It was proper, then, to instruct and to convict on stealing from the person, unless defendant’s final argument is valid. That argument is that there was no evidence to support the giving of the stealing instruction. The state’s only witness testified to the defendant’s use of a gun whereby he forced him to give over the money. Defendant on the other hand denied the use of the gun and the appropriation of the money. Defendant says the jury was obliged to accept the one version or the other, and they could not believe some third version lying somewhere between the two.

We first notice that we are not dealing here with the more usual argument that the court erred in not giving the stealing instruction. State v. Houston, 451 S.W.2d 37 (Mo.1970); State v. Herron, 349 S.W.2d 936 (Mo.1961); State v. Dickerson, supra; State v. Sykes, 569 S.W.2d 254 (Mo.App.1978); State v. Johnson, 559 S.W.2d 756 (Mo.App.1977); State v. Ax, 546 S.W.2d 549 (Mo.App.1977); State v. Sampson, 546 S.W.2d 9 (Mo.App.1976). These cases only bear out § 556.046.2, RSMo 1978, which says: “The court shall not be obligated to charge the jury with respect to an included offense *193unless there is a basis for a verdict acquitting the defendant of the offense charged and convicting him of the included offense.” (Emphasis supplied.) To say that the court shall not be required to give an instruction on the lesser-included offense is not necessarily to say that he must not do so. We have held that there is no prejudice to the defendant in the court’s giving an instruction upon a lesser-included offense. See State v. Gardner, 356 Mo. 1015, 204 S.W.2d 716, 717 (1947); § 545.030.1(17), RSMo 1978. See also State v. Cox, 508 S.W.2d 716, 723-24 (Mo.App.1974).

Ill

Defendant then argues that there is no evidence to support the verdict of stealing from the person. He says that a conviction of “physically [taking] the property appropriated from the person of the victim” requires that it must be “physically seized, snatched, grabbed, pulled or cut from the victim.” Defendant then says: “There was no evidence Defendant physically took [the money] from Greisen. Indeed, under the evidence we don’t know if Greisen laid the money down and Defendant picked it up or how it passed from him to the Defendant.”
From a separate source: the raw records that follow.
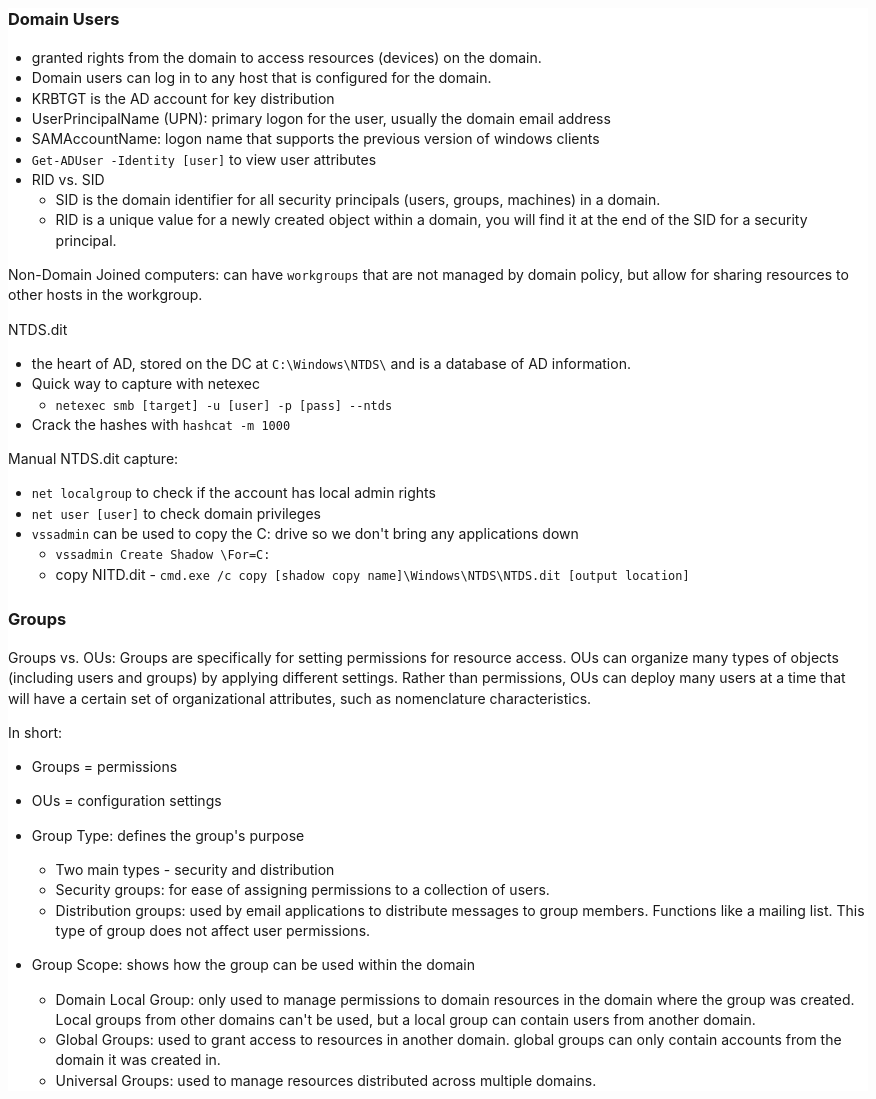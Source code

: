 ### Domain Users
- granted rights from the domain to access resources (devices) on the domain.
- Domain users can log in to any host that is configured for the domain.
- KRBTGT is the AD account for key distribution
- UserPrincipalName (UPN): primary logon for the user, usually the domain email address
- SAMAccountName: logon name that supports the previous version of windows clients
- `Get-ADUser -Identity [user]` to view user attributes
- RID vs. SID
	- SID is the domain identifier for all security principals (users, groups, machines) in a domain.
	- RID is a unique value for a newly created object within a domain, you will find it at the end of the SID for a security principal.

Non-Domain Joined computers: can have `workgroups` that are not managed by domain policy, but allow for sharing resources to other hosts in the workgroup.


NTDS.dit
- the heart of AD, stored on the DC at `C:\Windows\NTDS\` and is a database of AD information.
- Quick way to capture with netexec
	- `netexec smb [target] -u [user] -p [pass] --ntds`
- Crack the hashes with `hashcat -m 1000` 

Manual NTDS.dit capture:
- `net localgroup` to check if the account has local admin rights
- `net user [user]` to check domain privileges
- `vssadmin` can be used to copy the C: drive so we don't bring any applications down
	- `vssadmin Create Shadow \For=C:`
	- copy NITD.dit - `cmd.exe /c copy [shadow copy name]\Windows\NTDS\NTDS.dit [output location]`


### Groups

Groups vs. OUs: Groups are specifically for setting permissions for resource access. OUs can organize many types of objects (including users and groups) by applying different settings. Rather than permissions, OUs can deploy many users at a time that will have a certain set of organizational attributes, such as nomenclature characteristics.

In short:
- Groups = permissions
- OUs = configuration settings

- Group Type: defines the group's purpose
	- Two main types - security and distribution
	- Security groups: for ease of assigning permissions to a collection of users.
	- Distribution groups: used by email applications to distribute messages to group members. Functions like a mailing list. This type of group does not affect user permissions.
- Group Scope: shows how the group can be used within the domain
	- Domain Local Group: only used to manage permissions to domain resources in the domain where the group was created. Local groups from other domains can't be used, but a local group can contain users from another domain.
	- Global Groups: used to grant access to resources in another domain. global groups can only contain accounts from the domain it was created in.
	- Universal Groups: used to manage resources distributed across multiple domains.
Defendant thus urges us to give to the statutory language a very narrow interpretation. This we decline to do. It may be inferred from Greisen’s testimony that the money was in a billfold in his pocket; that he took the billfold from his pocket, took the money therefrom and handed it to defendant, even though the exact movements were not minutely described. Even if he laid it down and defendant picked it up, under the circumstances of this case, we would have little difficulty in holding that would amount to “[physical taking] of the property from the person of the victim.” See State v. Jones, 499 S.W.2d at 240.

The judgment is affirmed.

All concur.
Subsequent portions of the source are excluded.